- Material for this task:
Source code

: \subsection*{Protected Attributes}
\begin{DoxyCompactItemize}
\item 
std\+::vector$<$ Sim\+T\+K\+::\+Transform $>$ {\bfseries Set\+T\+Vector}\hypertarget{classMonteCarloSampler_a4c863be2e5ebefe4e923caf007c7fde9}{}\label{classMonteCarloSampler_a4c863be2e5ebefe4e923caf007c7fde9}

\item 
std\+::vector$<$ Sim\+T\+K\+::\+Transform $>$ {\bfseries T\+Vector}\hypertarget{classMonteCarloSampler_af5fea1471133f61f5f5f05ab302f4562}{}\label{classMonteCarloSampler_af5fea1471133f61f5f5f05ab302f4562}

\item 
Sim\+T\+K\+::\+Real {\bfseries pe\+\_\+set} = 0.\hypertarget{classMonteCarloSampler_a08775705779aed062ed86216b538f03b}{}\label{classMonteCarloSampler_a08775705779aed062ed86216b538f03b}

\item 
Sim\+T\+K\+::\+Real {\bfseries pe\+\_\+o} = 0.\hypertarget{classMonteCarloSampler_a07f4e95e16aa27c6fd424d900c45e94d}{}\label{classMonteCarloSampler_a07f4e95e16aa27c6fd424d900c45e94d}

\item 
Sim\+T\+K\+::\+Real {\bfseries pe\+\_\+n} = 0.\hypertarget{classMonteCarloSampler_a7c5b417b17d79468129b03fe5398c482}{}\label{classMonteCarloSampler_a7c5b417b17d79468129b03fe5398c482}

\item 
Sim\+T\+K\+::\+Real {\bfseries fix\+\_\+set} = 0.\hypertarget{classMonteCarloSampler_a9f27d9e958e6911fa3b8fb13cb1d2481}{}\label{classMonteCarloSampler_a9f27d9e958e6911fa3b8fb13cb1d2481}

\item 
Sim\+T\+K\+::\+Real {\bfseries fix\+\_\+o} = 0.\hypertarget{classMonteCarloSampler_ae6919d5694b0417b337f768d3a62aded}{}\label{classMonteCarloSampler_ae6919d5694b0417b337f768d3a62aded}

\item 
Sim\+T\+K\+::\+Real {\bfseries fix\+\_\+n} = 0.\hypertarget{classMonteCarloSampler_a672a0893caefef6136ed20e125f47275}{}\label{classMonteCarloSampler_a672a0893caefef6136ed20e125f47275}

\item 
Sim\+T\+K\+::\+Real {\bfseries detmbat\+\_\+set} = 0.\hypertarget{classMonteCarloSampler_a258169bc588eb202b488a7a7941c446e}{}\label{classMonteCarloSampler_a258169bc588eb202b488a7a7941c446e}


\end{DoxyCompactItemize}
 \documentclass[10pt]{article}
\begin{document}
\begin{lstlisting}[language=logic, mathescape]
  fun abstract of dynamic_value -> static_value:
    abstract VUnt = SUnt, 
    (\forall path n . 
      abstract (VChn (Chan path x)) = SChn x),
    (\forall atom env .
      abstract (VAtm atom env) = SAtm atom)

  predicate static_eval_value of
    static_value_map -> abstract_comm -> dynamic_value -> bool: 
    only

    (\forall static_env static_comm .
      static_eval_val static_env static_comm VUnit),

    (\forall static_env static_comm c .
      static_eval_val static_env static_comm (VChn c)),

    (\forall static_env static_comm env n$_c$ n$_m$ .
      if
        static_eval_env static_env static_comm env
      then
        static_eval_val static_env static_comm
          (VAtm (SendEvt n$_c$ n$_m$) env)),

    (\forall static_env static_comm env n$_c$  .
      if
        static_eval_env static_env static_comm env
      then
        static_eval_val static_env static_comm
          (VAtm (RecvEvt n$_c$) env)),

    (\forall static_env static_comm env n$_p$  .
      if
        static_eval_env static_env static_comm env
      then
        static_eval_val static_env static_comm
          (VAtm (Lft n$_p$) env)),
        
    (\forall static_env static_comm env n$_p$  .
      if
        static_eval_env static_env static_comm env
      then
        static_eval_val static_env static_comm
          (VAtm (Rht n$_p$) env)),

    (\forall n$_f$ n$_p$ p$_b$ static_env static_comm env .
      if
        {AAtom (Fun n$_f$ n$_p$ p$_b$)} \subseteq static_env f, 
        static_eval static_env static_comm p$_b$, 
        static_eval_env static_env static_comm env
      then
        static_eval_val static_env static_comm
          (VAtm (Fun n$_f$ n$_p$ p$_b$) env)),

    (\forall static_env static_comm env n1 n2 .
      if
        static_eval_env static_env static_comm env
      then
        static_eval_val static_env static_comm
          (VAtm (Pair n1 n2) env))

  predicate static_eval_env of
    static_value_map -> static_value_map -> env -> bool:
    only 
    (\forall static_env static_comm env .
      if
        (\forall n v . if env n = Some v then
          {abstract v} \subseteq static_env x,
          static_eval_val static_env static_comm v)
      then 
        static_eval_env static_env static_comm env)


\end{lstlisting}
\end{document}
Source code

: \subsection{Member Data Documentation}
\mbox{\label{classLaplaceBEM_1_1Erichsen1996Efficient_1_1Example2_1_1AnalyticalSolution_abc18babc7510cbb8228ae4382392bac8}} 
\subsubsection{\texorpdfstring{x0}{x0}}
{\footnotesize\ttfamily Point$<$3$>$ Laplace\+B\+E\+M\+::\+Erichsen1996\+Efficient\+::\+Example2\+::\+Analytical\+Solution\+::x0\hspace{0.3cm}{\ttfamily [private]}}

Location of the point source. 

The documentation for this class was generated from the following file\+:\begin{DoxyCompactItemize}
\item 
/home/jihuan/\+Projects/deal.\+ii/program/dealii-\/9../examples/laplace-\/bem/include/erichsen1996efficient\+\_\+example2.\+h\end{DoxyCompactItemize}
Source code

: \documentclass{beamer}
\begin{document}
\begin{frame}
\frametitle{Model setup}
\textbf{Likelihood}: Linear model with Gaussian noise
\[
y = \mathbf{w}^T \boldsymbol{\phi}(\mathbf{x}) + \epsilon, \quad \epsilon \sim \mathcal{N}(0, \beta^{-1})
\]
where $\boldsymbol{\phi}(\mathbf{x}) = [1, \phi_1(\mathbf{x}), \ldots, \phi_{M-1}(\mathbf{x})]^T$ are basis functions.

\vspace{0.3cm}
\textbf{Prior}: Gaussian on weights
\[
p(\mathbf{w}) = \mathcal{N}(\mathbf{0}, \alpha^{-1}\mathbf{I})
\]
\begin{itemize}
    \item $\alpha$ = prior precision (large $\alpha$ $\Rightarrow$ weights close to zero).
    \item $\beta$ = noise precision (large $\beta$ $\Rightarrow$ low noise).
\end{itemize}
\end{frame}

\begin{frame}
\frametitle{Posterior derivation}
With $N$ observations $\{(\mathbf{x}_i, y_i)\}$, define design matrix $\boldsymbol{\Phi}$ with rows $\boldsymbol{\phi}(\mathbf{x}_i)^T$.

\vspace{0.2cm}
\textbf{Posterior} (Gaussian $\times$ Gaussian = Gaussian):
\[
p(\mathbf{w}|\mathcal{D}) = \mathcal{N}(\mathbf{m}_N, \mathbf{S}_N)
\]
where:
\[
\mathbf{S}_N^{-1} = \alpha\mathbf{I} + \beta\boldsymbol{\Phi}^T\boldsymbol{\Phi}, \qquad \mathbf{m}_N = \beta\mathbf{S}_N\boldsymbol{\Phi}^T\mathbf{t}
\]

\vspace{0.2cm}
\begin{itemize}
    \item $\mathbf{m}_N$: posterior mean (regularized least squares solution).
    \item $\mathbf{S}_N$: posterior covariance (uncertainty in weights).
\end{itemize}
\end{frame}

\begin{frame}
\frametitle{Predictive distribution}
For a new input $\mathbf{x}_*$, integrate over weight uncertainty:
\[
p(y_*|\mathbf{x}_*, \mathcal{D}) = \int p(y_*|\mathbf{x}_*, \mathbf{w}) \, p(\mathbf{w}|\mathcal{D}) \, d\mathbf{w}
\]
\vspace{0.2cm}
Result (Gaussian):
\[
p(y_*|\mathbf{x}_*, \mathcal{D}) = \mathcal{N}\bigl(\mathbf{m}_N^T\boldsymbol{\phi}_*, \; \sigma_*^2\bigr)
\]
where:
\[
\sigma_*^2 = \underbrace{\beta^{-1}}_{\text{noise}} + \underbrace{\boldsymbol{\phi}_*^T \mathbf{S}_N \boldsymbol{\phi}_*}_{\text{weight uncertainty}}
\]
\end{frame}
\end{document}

- What you are asked to do: Out of the data above, give again only the lines starting at the one holding "(\forall static_env static_comm ." and ending at the one holding "(VAtm (RecvEvt n$_c$)", unchanged.

- Completed exercise:
    (\forall static_env static_comm .
      static_eval_val static_env static_comm VUnit),

    (\forall static_env static_comm c .
      static_eval_val static_env static_comm (VChn c)),

    (\forall static_env static_comm env n$_c$ n$_m$ .
      if
        static_eval_env static_env static_comm env
      then
        static_eval_val static_env static_comm
          (VAtm (SendEvt n$_c$ n$_m$) env)),

    (\forall static_env static_comm env n$_c$  .
      if
        static_eval_env static_env static_comm env
      then
        static_eval_val static_env static_comm
          (VAtm (RecvEvt n$_c$) env)),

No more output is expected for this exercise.